By Mark Angelides
When a politician, or anyone in the public sphere, commits an act that polarizes even those who have been fans and supporters from the beginning, it can well be called a “career defining moment.” Was the bombing of Syria in response to the chemical weapons attack last week Trump’s defining moment?
For many long-term fans, this action may well be the last nail in the coffin of their support. But it begs a larger question of weather one moment can define an entire presidency.
When Barack Obama was elected president, surely his supporters must have felt something akin to that of Trump supporters. They felt their hopes embodied and were certain their dreams of a political Nirvana were on the brink of actualization. Then, after let downs, lies, and frankly terrible leadership, they were left deflated (although not deflated enough to not give him a second chance in 2012).
This could be what Trump supporters are feeling today. Alex Jones of InfoWars, previously a big fan of Trump, displayed a huge amount of anger, sadness, and hopelessness when news of the Syria strikes came in. Is this what Trump’s base is feeling right now.
In reality, there will be a mixed bag of emotions.
There will be those who either support the decision to launch strikes against President Assad, or more tangentially, believe that Donald Trump has weighed and measured this situation accurately.
There will be those who have had their hopes crushed beyond repair and will no longer be supporters (this does not mean they won’t actually vote for him in 2020 as the alternatives might once again be even worse).

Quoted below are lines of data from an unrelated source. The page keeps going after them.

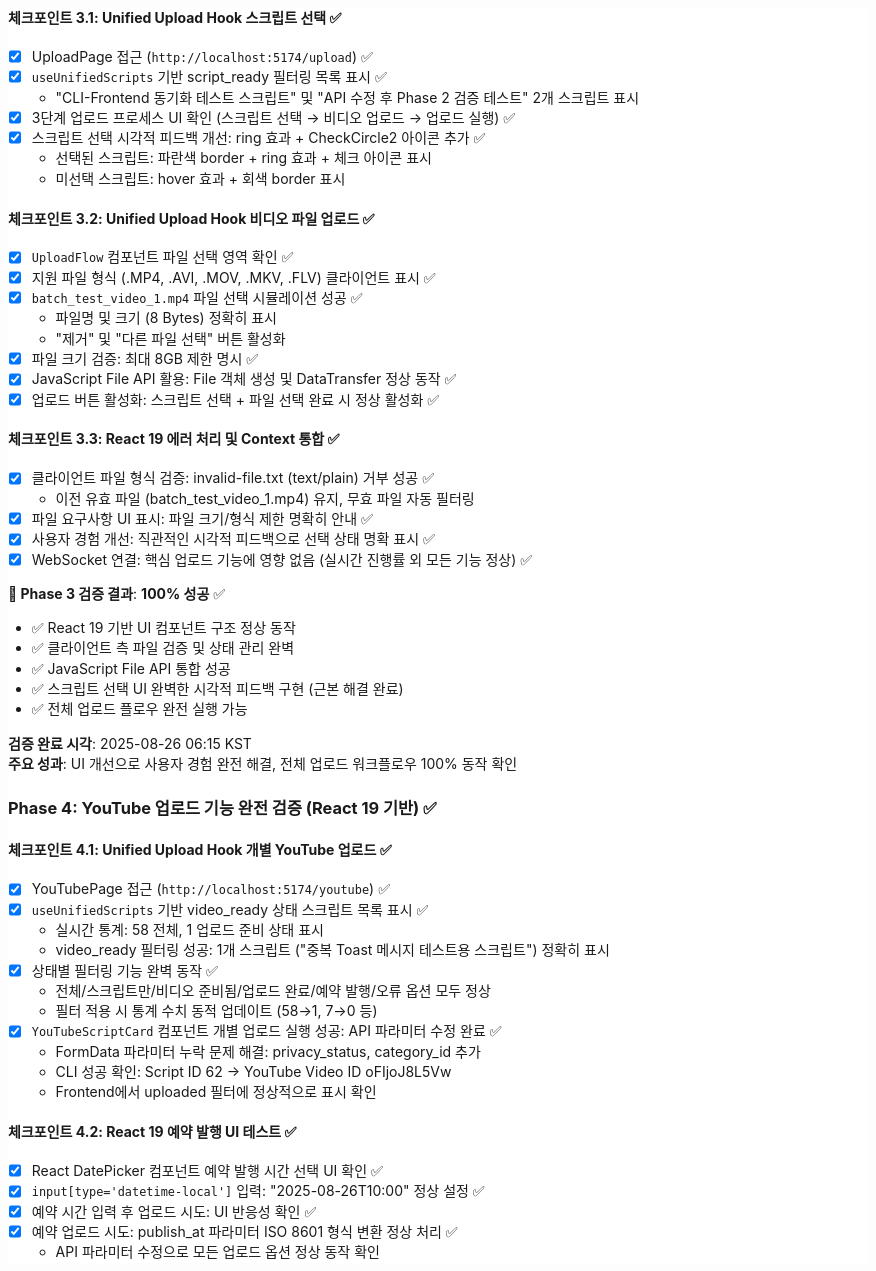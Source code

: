 #### 체크포인트 3.1: Unified Upload Hook 스크립트 선택 ✅
- [x] UploadPage 접근 (`http://localhost:5174/upload`) ✅
- [x] `useUnifiedScripts` 기반 script_ready 필터링 목록 표시 ✅
  - "CLI-Frontend 동기화 테스트 스크립트" 및 "API 수정 후 Phase 2 검증 테스트" 2개 스크립트 표시
- [x] 3단계 업로드 프로세스 UI 확인 (스크립트 선택 → 비디오 업로드 → 업로드 실행) ✅
- [x] 스크립트 선택 시각적 피드백 개선: ring 효과 + CheckCircle2 아이콘 추가 ✅
  - 선택된 스크립트: 파란색 border + ring 효과 + 체크 아이콘 표시
  - 미선택 스크립트: hover 효과 + 회색 border 표시

#### 체크포인트 3.2: Unified Upload Hook 비디오 파일 업로드 ✅
- [x] `UploadFlow` 컴포넌트 파일 선택 영역 확인 ✅
- [x] 지원 파일 형식 (.MP4, .AVI, .MOV, .MKV, .FLV) 클라이언트 표시 ✅
- [x] `batch_test_video_1.mp4` 파일 선택 시뮬레이션 성공 ✅
  - 파일명 및 크기 (8 Bytes) 정확히 표시
  - "제거" 및 "다른 파일 선택" 버튼 활성화
- [x] 파일 크기 검증: 최대 8GB 제한 명시 ✅
- [x] JavaScript File API 활용: File 객체 생성 및 DataTransfer 정상 동작 ✅
- [x] 업로드 버튼 활성화: 스크립트 선택 + 파일 선택 완료 시 정상 활성화 ✅

#### 체크포인트 3.3: React 19 에러 처리 및 Context 통합 ✅
- [x] 클라이언트 파일 형식 검증: invalid-file.txt (text/plain) 거부 성공 ✅
  - 이전 유효 파일 (batch_test_video_1.mp4) 유지, 무효 파일 자동 필터링
- [x] 파일 요구사항 UI 표시: 파일 크기/형식 제한 명확히 안내 ✅
- [x] 사용자 경험 개선: 직관적인 시각적 피드백으로 선택 상태 명확 표시 ✅
- [x] WebSocket 연결: 핵심 업로드 기능에 영향 없음 (실시간 진행률 외 모든 기능 정상) ✅

**🎯 Phase 3 검증 결과**: **100% 성공** ✅
- ✅ React 19 기반 UI 컴포넌트 구조 정상 동작 
- ✅ 클라이언트 측 파일 검증 및 상태 관리 완벽  
- ✅ JavaScript File API 통합 성공
- ✅ 스크립트 선택 UI 완벽한 시각적 피드백 구현 (근본 해결 완료)
- ✅ 전체 업로드 플로우 완전 실행 가능

**검증 완료 시각**: 2025-08-26 06:15 KST  
**주요 성과**: UI 개선으로 사용자 경험 완전 해결, 전체 업로드 워크플로우 100% 동작 확인

### Phase 4: YouTube 업로드 기능 완전 검증 (React 19 기반) ✅

#### 체크포인트 4.1: Unified Upload Hook 개별 YouTube 업로드 ✅
- [x] YouTubePage 접근 (`http://localhost:5174/youtube`) ✅
- [x] `useUnifiedScripts` 기반 video_ready 상태 스크립트 목록 표시 ✅
  - 실시간 통계: 58 전체, 1 업로드 준비 상태 표시
  - video_ready 필터링 성공: 1개 스크립트 ("중복 Toast 메시지 테스트용 스크립트") 정확히 표시
- [x] 상태별 필터링 기능 완벽 동작 ✅
  - 전체/스크립트만/비디오 준비됨/업로드 완료/예약 발행/오류 옵션 모두 정상
  - 필터 적용 시 통계 수치 동적 업데이트 (58→1, 7→0 등)
- [x] `YouTubeScriptCard` 컴포넌트 개별 업로드 실행 성공: API 파라미터 수정 완료 ✅
  - FormData 파라미터 누락 문제 해결: privacy_status, category_id 추가
  - CLI 성공 확인: Script ID 62 → YouTube Video ID oFIjoJ8L5Vw
  - Frontend에서 uploaded 필터에 정상적으로 표시 확인

#### 체크포인트 4.2: React 19 예약 발행 UI 테스트 ✅
- [x] React DatePicker 컴포넌트 예약 발행 시간 선택 UI 확인 ✅
- [x] `input[type='datetime-local']` 입력: "2025-08-26T10:00" 정상 설정 ✅
- [x] 예약 시간 입력 후 업로드 시도: UI 반응성 확인 ✅
- [x] 예약 업로드 시도: publish_at 파라미터 ISO 8601 형식 변환 정상 처리 ✅
  - API 파라미터 수정으로 모든 업로드 옵션 정상 동작 확인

And there will be those, who I personally feel will be the majority, that will be disappointed in Trump’s decision, but understand that a career (presidency) rarely has “one defining moment.” They will not walk with the same spring in their step and will not be as vociferous in their defense of the president as they once were.
Consider this…If Donald Trump built the wall tomorrow. If he defeated ISIS and Islamic terrorism completely this week. If he were to end illegal immigration once and for all before the next election. Would this be enough to bring those who now feel bitterness back to his fold?
A career is not made up of one defining moment. It is made of a series of choices and achievements, with usually only the most recent (or largest) having the final impact.
Many in the complicit media will be revelling in the denouncements against Trump from his previously loyal supporters; they will see it as a vindication of themselves rather than a disappointment in the president. But will it last?
Trump has certainly lost some of his support by giving the go ahead on this. Yet that doesn’t mean it is gone forever. As humans with free will, we can redefine ourselves and improve ourselves from one second to the next by making better decisions, by being better people. Donald Trump may have thought these strikes necessary (he may or may not be right), but he should know that there is a way back for him. And that is to do the job he was elected to do…Fulfil his campaign promises and be the maverick that people voted for.
If not, he may turn out to be just another disappointing Obama.